Initializing parameters of a multi-layer LSTM

dpernes · August 4, 2017, 3:06pm

I have a nn.Module that contains an LSTM whose number of layers is passed in the initialization. I would like to do Xavier initialization of its weights and setting the bias of the forget gate to 1, to promote learning of long-term dependencies. My problem is how to iterate over all the parameters in order to initialize them.

Doing something like

for name, param in lstm.named_parameters():
  if 'bias' in name:
     nn.init.constant(param, 0.0)
  elif 'weight' in name:
     nn.init.xavier_normal(param)

does not work, because param is a copy of the parameters in lstm and not a reference to them. This kind of loop can be used, for instance, to print the values of the parameters but not to modify them (as far as I know). Thank you in advance.

tom · August 4, 2017, 6:10pm

Did you try? Your snippet works perfectly well for me.
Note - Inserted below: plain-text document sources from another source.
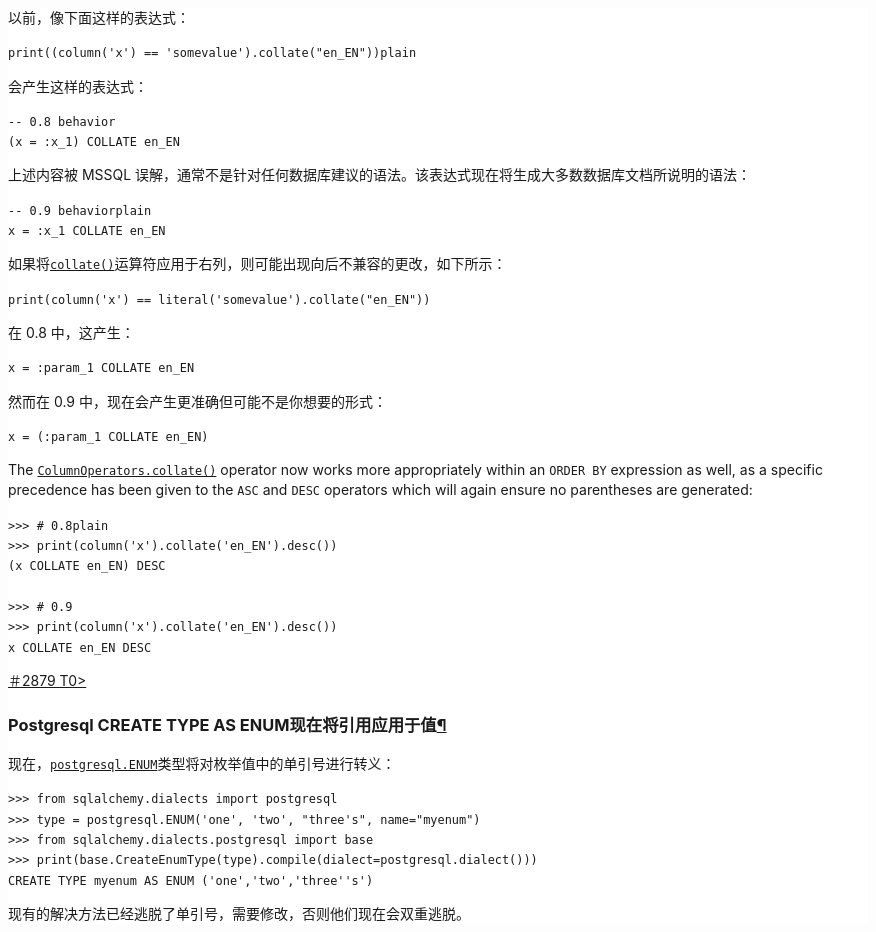 以前，像下面这样的表达式：

    print((column('x') == 'somevalue').collate("en_EN"))plain

会产生这样的表达式：

    -- 0.8 behavior
    (x = :x_1) COLLATE en_EN

上述内容被 MSSQL 误解，通常不是针对任何数据库建议的语法。该表达式现在将生成大多数数据库文档所说明的语法：

    -- 0.9 behaviorplain
    x = :x_1 COLLATE en_EN

如果将[`collate()`](core_sqlelement.html#sqlalchemy.sql.operators.ColumnOperators.collate "sqlalchemy.sql.operators.ColumnOperators.collate")运算符应用于右列，则可能出现向后不兼容的更改，如下所示：

    print(column('x') == literal('somevalue').collate("en_EN"))

在 0.8 中，这产生：

    x = :param_1 COLLATE en_EN

然而在 0.9 中，现在会产生更准确但可能不是你想要的形式：

    x = (:param_1 COLLATE en_EN)

The [`ColumnOperators.collate()`](core_sqlelement.html#sqlalchemy.sql.operators.ColumnOperators.collate "sqlalchemy.sql.operators.ColumnOperators.collate")
operator now works more appropriately within an `ORDER BY` expression as well, as a specific precedence has been given to
the `ASC` and `DESC` operators
which will again ensure no parentheses are generated:

    >>> # 0.8plain
    >>> print(column('x').collate('en_EN').desc())
    (x COLLATE en_EN) DESC

    >>> # 0.9
    >>> print(column('x').collate('en_EN').desc())
    x COLLATE en_EN DESC

[＃2879 T0\>](http://www.sqlalchemy.org/trac/ticket/2879)

### Postgresql CREATE TYPE AS ENUM现在将引用应用于值[¶](#postgresql-create-type-x-as-enum-now-applies-quoting-to-values "Permalink to this headline")

现在，[`postgresql.ENUM`](dialects_postgresql.html#sqlalchemy.dialects.postgresql.ENUM "sqlalchemy.dialects.postgresql.ENUM")类型将对枚举值中的单引号进行转义：

    >>> from sqlalchemy.dialects import postgresql
    >>> type = postgresql.ENUM('one', 'two', "three's", name="myenum")
    >>> from sqlalchemy.dialects.postgresql import base
    >>> print(base.CreateEnumType(type).compile(dialect=postgresql.dialect()))
    CREATE TYPE myenum AS ENUM ('one','two','three''s')

现有的解决方法已经逃脱了单引号，需要修改，否则他们现在会双重逃脱。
I was surprised at the other thread. The reason you cannot assign the loop variable is because then the loop variable name will just point to something else. You most certainly can modify the element you are looping over and it is exactly that what is sometimes thought of as surprising when you loop over a list of lists and append to the inner variables or somesuch.

In fact, looping over model.parameters() way above is also how the optimizers get the parameters they are optimizing…

Best regards

Thomas

dpernes · August 4, 2017, 8:24pm

I have just tried it now in a toy example and in fact it works! No idea why it was not working before… Some stupid mistake, for sure. Thank you again!

yzexeter · September 24, 2018, 2:53pm

It works in my experiments. Thanks!

fallcat · April 26, 2019, 5:45pm

Hi! I have a question. Don’t you need to do ‘xavier_uniform_’ instead of ‘xavier_uniform’? Aren’t functions with underscore the ones that modify the weights in-place?

krishna · August 6, 2019, 12:01pm

Thank you @dpernes , your code works. Yes @fallcat we need to use xavier_uniform_ for in-place initialization of weights.

ishan_pytorch · February 4, 2020, 3:20am

Seems like the functions with the underscore are deprecated (https://pytorch.org/docs/stable/_modules/torch/nn/init.html). Hence dpernes’ solution worked for everyone.

sajastu · April 12, 2020, 11:28pm

Works for me as well!

cc4df22877b7876e50f0 · March 16, 2022, 1:06pm

I want to load a rnn pretrained model from a dict(named model_pretrained), param changed. But when I print the model parametes, I found rnn parameters not change.

for name, param in model.rnn.named_parameters():
            print("0", param)
            param = torch.nn.Parameter(model_pretrained["rnn."+name])
            print("1", param)

cc4df22877b7876e50f0 · March 16, 2022, 2:58pm

print(id(param)) get different identity

for name, param in at.rnn.named_parameters():
    print(id(param))
    param = torch.nn.Parameter(model_pretrained_itbl["rnn."+name].to("cuda"), requires_grad = False)
    print(id(param))

140360628406128
140360701517152